* [About this task]
An exact copy of the lines from the top of the data through the line with "Equivalence of processes" is what you should give, with no pictures in it.

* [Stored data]
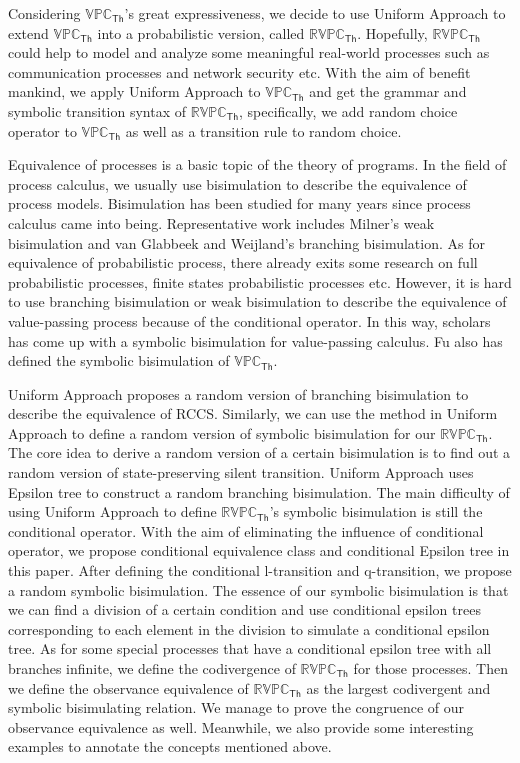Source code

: \begin{digest}
  Considering $\mathbb{VPC}_{\mathsf{Th}}$'s great expressiveness, we decide to use Uniform Approach to extend $\mathbb{VPC}_{\mathsf{Th}}$ into a probabilistic version, called $\mathbb{RVPC}_{\mathsf{Th}}$. Hopefully, $\mathbb{RVPC}_{\mathsf{Th}}$ could help to model and analyze some meaningful real-world processes such as communication processes and network security etc. With the aim of benefit mankind, we apply Uniform Approach to $\mathbb{VPC}_{\mathsf{Th}}$ and get the grammar and symbolic transition syntax of $\mathbb{RVPC}_{\mathsf{Th}}$, specifically, we add random choice operator to $\mathbb{VPC}_{\mathsf{Th}}$ as well as a transition rule to random choice. 
  
  Equivalence of processes is a basic topic of the theory of programs. In the field of process calculus, we usually use bisimulation to describe the equivalence of process models. Bisimulation has been studied for many years since process calculus came into being. Representative work includes Milner's weak bisimulation and van Glabbeek and Weijland's branching bisimulation. As for equivalence of probabilistic process, there already exits some research on full probabilistic processes, finite states probabilistic processes etc. However, it is hard to use branching bisimulation or weak bisimulation to describe the equivalence of value-passing process because of the conditional operator. In this way, scholars has come up with a symbolic bisimulation for value-passing calculus. Fu also has defined the symbolic bisimulation of $\mathbb{VPC}_{\mathsf{Th}}$. 
  
  Uniform Approach proposes a random version of branching bisimulation to describe the equivalence of RCCS. Similarly, we can use the method in Uniform Approach to define a random version of symbolic bisimulation for our $\mathbb{RVPC}_{\mathsf{Th}}$. The core idea to derive a random version of a certain bisimulation is to find out a random version of state-preserving silent transition. Uniform Approach uses Epsilon tree to construct a random branching bisimulation. The main difficulty of using Uniform Approach to define $\mathbb{RVPC}_{\mathsf{Th}}$'s symbolic bisimulation is still the conditional operator. With the aim of eliminating the influence of conditional operator, we propose conditional equivalence class and conditional Epsilon tree in this paper. After defining the conditional l-transition and q-transition, we propose a random symbolic bisimulation. The essence of our symbolic bisimulation is that we can find a division of a certain condition and use conditional epsilon trees corresponding to each element in the division to simulate a conditional epsilon tree. As for some special processes that have a conditional epsilon tree with all branches infinite, we define the codivergence of $\mathbb{RVPC}_{\mathsf{Th}}$ for those processes. Then we define the observance equivalence of $\mathbb{RVPC}_{\mathsf{Th}}$ as the largest codivergent and symbolic bisimulating relation. We manage to prove the congruence of our observance equivalence as well. Meanwhile, we also provide some interesting examples to annotate the concepts mentioned above.
  

\end{digest}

* [Result for this task]
Source code

: \begin{digest}
  Considering $\mathbb{VPC}_{\mathsf{Th}}$'s great expressiveness, we decide to use Uniform Approach to extend $\mathbb{VPC}_{\mathsf{Th}}$ into a probabilistic version, called $\mathbb{RVPC}_{\mathsf{Th}}$. Hopefully, $\mathbb{RVPC}_{\mathsf{Th}}$ could help to model and analyze some meaningful real-world processes such as communication processes and network security etc. With the aim of benefit mankind, we apply Uniform Approach to $\mathbb{VPC}_{\mathsf{Th}}$ and get the grammar and symbolic transition syntax of $\mathbb{RVPC}_{\mathsf{Th}}$, specifically, we add random choice operator to $\mathbb{VPC}_{\mathsf{Th}}$ as well as a transition rule to random choice. 
  
  Equivalence of processes is a basic topic of the theory of programs. In the field of process calculus, we usually use bisimulation to describe the equivalence of process models. Bisimulation has been studied for many years since process calculus came into being. Representative work includes Milner's weak bisimulation and van Glabbeek and Weijland's branching bisimulation. As for equivalence of probabilistic process, there already exits some research on full probabilistic processes, finite states probabilistic processes etc. However, it is hard to use branching bisimulation or weak bisimulation to describe the equivalence of value-passing process because of the conditional operator. In this way, scholars has come up with a symbolic bisimulation for value-passing calculus. Fu also has defined the symbolic bisimulation of $\mathbb{VPC}_{\mathsf{Th}}$. 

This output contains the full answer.